Extracted data entries
= Beginning of Section =

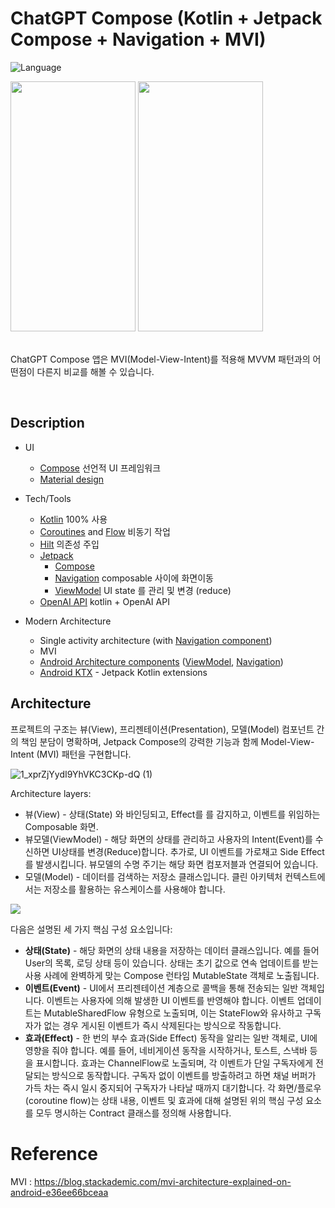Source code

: # ChatGPT Compose (Kotlin + Jetpack Compose + Navigation + MVI)

![Language](https://img.shields.io/github/languages/top/cortinico/kotlin-android-template?color=blue&logo=kotlin)

<img src="https://github.com/lugan1/mvi-chatGPT/assets/39528583/0426cb9b-0ce9-4486-8100-ec329b78fcc0" width="200" height="400"/>
<img src="https://github.com/lugan1/mvi-chatGPT/assets/39528583/f8b2311f-e66d-46b7-856d-1f1057f04174" width="200" height="400"/>
  
<br/>
<br/>
  
ChatGPT Compose 앱은 MVI(Model-View-Intent)를 적용해 MVVM 패턴과의 어떤점이 다른지 비교를 해볼 수 있습니다.

<br/>
  
## Description

* UI
    * [Compose](https://developer.android.com/jetpack/compose) 선언적 UI 프레임워크
    * [Material design](https://material.io/design)

* Tech/Tools
    * [Kotlin](https://kotlinlang.org/) 100% 사용
    * [Coroutines](https://kotlinlang.org/docs/reference/coroutines-overview.html) and [Flow](https://developer.android.com/kotlin/flow) 비동기 작업
    * [Hilt]([https://insert-koin.io/](https://developer.android.com/codelabs/android-hilt?hl=ko)) 의존성 주입
    * [Jetpack](https://developer.android.com/jetpack)
        * [Compose](https://developer.android.com/jetpack/compose)
        * [Navigation](https://developer.android.com/topic/libraries/architecture/navigation/) composable 사이에 화면이동
        * [ViewModel](https://developer.android.com/topic/libraries/architecture/viewmodel) UI state 를 관리 및 변경 (reduce)
    * [OpenAI API]([https://square.github.io/retrofit/](https://github.com/Aallam/openai-kotlin)) kotlin + OpenAI API

* Modern Architecture
    * Single activity architecture (with [Navigation component](https://developer.android.com/guide/navigation/navigation-getting-started))
    * MVI
    * [Android Architecture components](https://developer.android.com/topic/libraries/architecture) ([ViewModel](https://developer.android.com/topic/libraries/architecture/viewmodel), [Navigation](https://developer.android.com/jetpack/androidx/releases/navigation))
    * [Android KTX](https://developer.android.com/kotlin/ktx) - Jetpack Kotlin extensions
    
## Architecture
프로젝트의 구조는 뷰(View), 프리젠테이션(Presentation), 모델(Model) 컴포넌트 간의 책임 분담이 명확하며, Jetpack Compose의 강력한 기능과 함께 Model-View-Intent (MVI) 패턴을 구현합니다.
<br/>

![1_xprZjYydI9YhVKC3CKp-dQ (1)](https://github.com/lugan1/mvi-chatGPT/assets/39528583/d44304b7-3e6f-4e0b-acf5-e4679785bd6e)

Architecture layers:
* 뷰(View) - 상태(State) 와 바인딩되고, Effect를 를 감지하고, 이벤트를 위임하는 Composable 화면.
* 뷰모델(ViewModel) - 해당 화면의 상태를 관리하고 사용자의 Intent(Event)를 수신하면 UI상태를 변경(Reduce)합니다. 추가로, UI 이벤트를 가로채고 Side Effect를 발생시킵니다. 뷰모델의 수명 주기는 해당 화면 컴포저블과 연결되어 있습니다.
* 모델(Model) - 데이터를 검색하는 저장소 클래스입니다. 클린 아키텍처 컨텍스트에서는 저장소를 활용하는 유스케이스를 사용해야 합니다.

![](https://i.imgur.com/UXwFbmv.png)


다음은 설명된 세 가지 핵심 구성 요소입니다:

* **상태(State)** - 해당 화면의 상태 내용을 저장하는 데이터 클래스입니다. 예를 들어 User의 목록, 로딩 상태 등이 있습니다. 상태는 초기 값으로 연속 업데이트를 받는 사용 사례에 완벽하게 맞는 Compose 런타임 MutableState 객체로 노출됩니다.
* **이벤트(Event)** - UI에서 프리젠테이션 계층으로 콜백을 통해 전송되는 일반 객체입니다. 이벤트는 사용자에 의해 발생한 UI 이벤트를 반영해야 합니다. 이벤트 업데이트는 MutableSharedFlow 유형으로 노출되며, 이는 StateFlow와 유사하고 구독자가 없는 경우 게시된 이벤트가 즉시 삭제된다는 방식으로 작동합니다.
* **효과(Effect)** - 한 번의 부수 효과(Side Effect) 동작을 알리는 일반 객체로, UI에 영향을 줘야 합니다. 예를 들어, 네비게이션 동작을 시작하거나, 토스트, 스낵바 등을 표시합니다. 효과는 ChannelFlow로 노출되며, 각 이벤트가 단일 구독자에게 전달되는 방식으로 동작합니다. 구독자 없이 이벤트를 방출하려고 하면 채널 버퍼가 가득 차는 즉시 일시 중지되어 구독자가 나타날 때까지 대기합니다.
각 화면/플로우(coroutine flow)는 상태 내용, 이벤트 및 효과에 대해 설명된 위의 핵심 구성 요소를 모두 명시하는 Contract 클래스를 정의해 사용합니다.


# Reference
MVI : https://blog.stackademic.com/mvi-architecture-explained-on-android-e36ee66bceaa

= End of Section =

Copy the entries precisely, images excluded.

Source code

: # ChatGPT Compose (Kotlin + Jetpack Compose + Navigation + MVI)

![Language](https://img.shields.io/github/languages/top/cortinico/kotlin-android-template?color=blue&logo=kotlin)

<img src="https://github.com/lugan1/mvi-chatGPT/assets/39528583/0426cb9b-0ce9-4486-8100-ec329b78fcc0" width="200" height="400"/>
<img src="https://github.com/lugan1/mvi-chatGPT/assets/39528583/f8b2311f-e66d-46b7-856d-1f1057f04174" width="200" height="400"/>
  
<br/>
<br/>
  
ChatGPT Compose 앱은 MVI(Model-View-Intent)를 적용해 MVVM 패턴과의 어떤점이 다른지 비교를 해볼 수 있습니다.

<br/>
  
## Description

* UI
    * [Compose](https://developer.android.com/jetpack/compose) 선언적 UI 프레임워크
    * [Material design](https://material.io/design)

* Tech/Tools
    * [Kotlin](https://kotlinlang.org/) 100% 사용
    * [Coroutines](https://kotlinlang.org/docs/reference/coroutines-overview.html) and [Flow](https://developer.android.com/kotlin/flow) 비동기 작업
    * [Hilt]([https://insert-koin.io/](https://developer.android.com/codelabs/android-hilt?hl=ko)) 의존성 주입
    * [Jetpack](https://developer.android.com/jetpack)
        * [Compose](https://developer.android.com/jetpack/compose)
        * [Navigation](https://developer.android.com/topic/libraries/architecture/navigation/) composable 사이에 화면이동
        * [ViewModel](https://developer.android.com/topic/libraries/architecture/viewmodel) UI state 를 관리 및 변경 (reduce)
    * [OpenAI API]([https://square.github.io/retrofit/](https://github.com/Aallam/openai-kotlin)) kotlin + OpenAI API

* Modern Architecture
    * Single activity architecture (with [Navigation component](https://developer.android.com/guide/navigation/navigation-getting-started))
    * MVI
    * [Android Architecture components](https://developer.android.com/topic/libraries/architecture) ([ViewModel](https://developer.android.com/topic/libraries/architecture/viewmodel), [Navigation](https://developer.android.com/jetpack/androidx/releases/navigation))
    * [Android KTX](https://developer.android.com/kotlin/ktx) - Jetpack Kotlin extensions
    
## Architecture
프로젝트의 구조는 뷰(View), 프리젠테이션(Presentation), 모델(Model) 컴포넌트 간의 책임 분담이 명확하며, Jetpack Compose의 강력한 기능과 함께 Model-View-Intent (MVI) 패턴을 구현합니다.
<br/>

![1_xprZjYydI9YhVKC3CKp-dQ (1)](https://github.com/lugan1/mvi-chatGPT/assets/39528583/d44304b7-3e6f-4e0b-acf5-e4679785bd6e)

Architecture layers:
* 뷰(View) - 상태(State) 와 바인딩되고, Effect를 를 감지하고, 이벤트를 위임하는 Composable 화면.
* 뷰모델(ViewModel) - 해당 화면의 상태를 관리하고 사용자의 Intent(Event)를 수신하면 UI상태를 변경(Reduce)합니다. 추가로, UI 이벤트를 가로채고 Side Effect를 발생시킵니다. 뷰모델의 수명 주기는 해당 화면 컴포저블과 연결되어 있습니다.
* 모델(Model) - 데이터를 검색하는 저장소 클래스입니다. 클린 아키텍처 컨텍스트에서는 저장소를 활용하는 유스케이스를 사용해야 합니다.

![](https://i.imgur.com/UXwFbmv.png)


다음은 설명된 세 가지 핵심 구성 요소입니다:

* **상태(State)** - 해당 화면의 상태 내용을 저장하는 데이터 클래스입니다. 예를 들어 User의 목록, 로딩 상태 등이 있습니다. 상태는 초기 값으로 연속 업데이트를 받는 사용 사례에 완벽하게 맞는 Compose 런타임 MutableState 객체로 노출됩니다.
* **이벤트(Event)** - UI에서 프리젠테이션 계층으로 콜백을 통해 전송되는 일반 객체입니다. 이벤트는 사용자에 의해 발생한 UI 이벤트를 반영해야 합니다. 이벤트 업데이트는 MutableSharedFlow 유형으로 노출되며, 이는 StateFlow와 유사하고 구독자가 없는 경우 게시된 이벤트가 즉시 삭제된다는 방식으로 작동합니다.
* **효과(Effect)** - 한 번의 부수 효과(Side Effect) 동작을 알리는 일반 객체로, UI에 영향을 줘야 합니다. 예를 들어, 네비게이션 동작을 시작하거나, 토스트, 스낵바 등을 표시합니다. 효과는 ChannelFlow로 노출되며, 각 이벤트가 단일 구독자에게 전달되는 방식으로 동작합니다. 구독자 없이 이벤트를 방출하려고 하면 채널 버퍼가 가득 차는 즉시 일시 중지되어 구독자가 나타날 때까지 대기합니다.
각 화면/플로우(coroutine flow)는 상태 내용, 이벤트 및 효과에 대해 설명된 위의 핵심 구성 요소를 모두 명시하는 Contract 클래스를 정의해 사용합니다.


# Reference
MVI : https://blog.stackademic.com/mvi-architecture-explained-on-android-e36ee66bceaa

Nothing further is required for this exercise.